Corte sagital del encéfalo (imagen decorativa)
La paridad se refiere al número de embarazos que una mujer ha llevado a término hasta alcanzar una edad gestacional viable. Se ha sugerido que las familias numerosas podrían generar mayores niveles de felicidad y brindar una atención sanitaria más integral, lo cual se ha asociado, a nivel poblacional, con una reducción en la mortalidad por demencia.
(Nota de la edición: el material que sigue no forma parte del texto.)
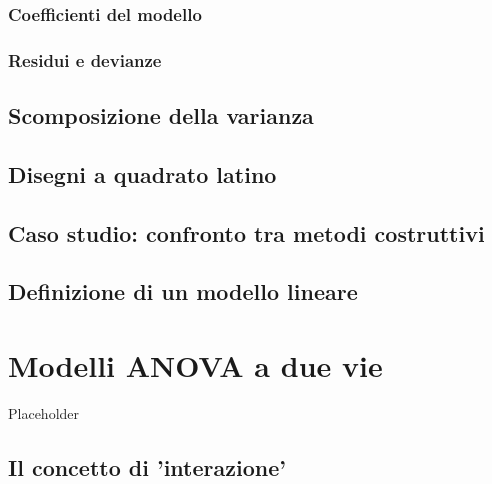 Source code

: \documentclass[a4paper,12pt,oneside]{book}
\begin{document}
\hypertarget{coefficienti-del-modello-1}{%
\subsection{Coefficienti del modello}\label{coefficienti-del-modello-1}}

\hypertarget{residui-e-devianze}{%
\subsection{Residui e devianze}\label{residui-e-devianze}}

\hypertarget{scomposizione-della-varianza-1}{%
\section{Scomposizione della varianza}\label{scomposizione-della-varianza-1}}

\hypertarget{disegni-a-quadrato-latino-1}{%
\section{Disegni a quadrato latino}\label{disegni-a-quadrato-latino-1}}

\hypertarget{caso-studio-confronto-tra-metodi-costruttivi}{%
\section{Caso studio: confronto tra metodi costruttivi}\label{caso-studio-confronto-tra-metodi-costruttivi}}

\hypertarget{definizione-di-un-modello-lineare-2}{%
\section{Definizione di un modello lineare}\label{definizione-di-un-modello-lineare-2}}

\hypertarget{modelli-anova-a-due-vie}{%
\chapter{Modelli ANOVA a due vie}\label{modelli-anova-a-due-vie}}

Placeholder

\hypertarget{il-concetto-di-interazione}{%
\section{Il concetto di 'interazione'}\label{il-concetto-di-interazione}}
\end{document}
Sin embargo, surge la interrogante de si la alta paridad –al aumentar el número de miembros en el hogar– actúa como un factor protector contra el riesgo de demencia o, por el contrario, lo incrementa.
Un estudio global que evaluó aproximadamente a 15 000 mujeres de 11 países encontró que aquellas con cinco o más partos presentaban un mayor riesgo de demencia en comparación con las que habían tenido un solo parto. En contraste, las mujeres sin hijos y las que habían tenido entre dos y cuatro partos mostraron un riesgo similar al de las mujeres con un solo hijo. Además, se observó una variación según el tipo de demencia: la ausencia de hijos se asoció con un mayor riesgo de enfermedad de Alzheimer, mientras que la multiparidad se vinculó con un incremento en el riesgo de demencia vascular, especialmente en Europa y Latinoamérica; esta asociación no fue significativa en mujeres asiáticas.
Otro estudio poblacional, que siguió a cerca de 9 000 mujeres sin demencia durante un promedio de cinco años, indicó que el número de partos estaba relacionado con el riesgo global de demencia. En particular, las mujeres que habían tenido cinco o más partos tenían un 30 % más de riesgo de desarrollar demencia en comparación con aquellas con uno a cuatro partos. Aunque el aumento en el riesgo de enfermedad de Alzheimer no fue significativo, se observó que el riesgo de demencia (especialmente la variante vascular) aumentaba en un 12 % por cada parto adicional y hasta un 60 % en casos de multiparidad. Los autores sugirieron que esta relación podría estar mediada, en parte, por la reducción persistente de los niveles de lipoproteína de alta densidad (HDL) en mujeres con hijos, así como por los cambios en el metabolismo de la glucosa inducidos durante el embarazo, que pueden favorecer la resistencia a la insulina en etapas posteriores de la vida.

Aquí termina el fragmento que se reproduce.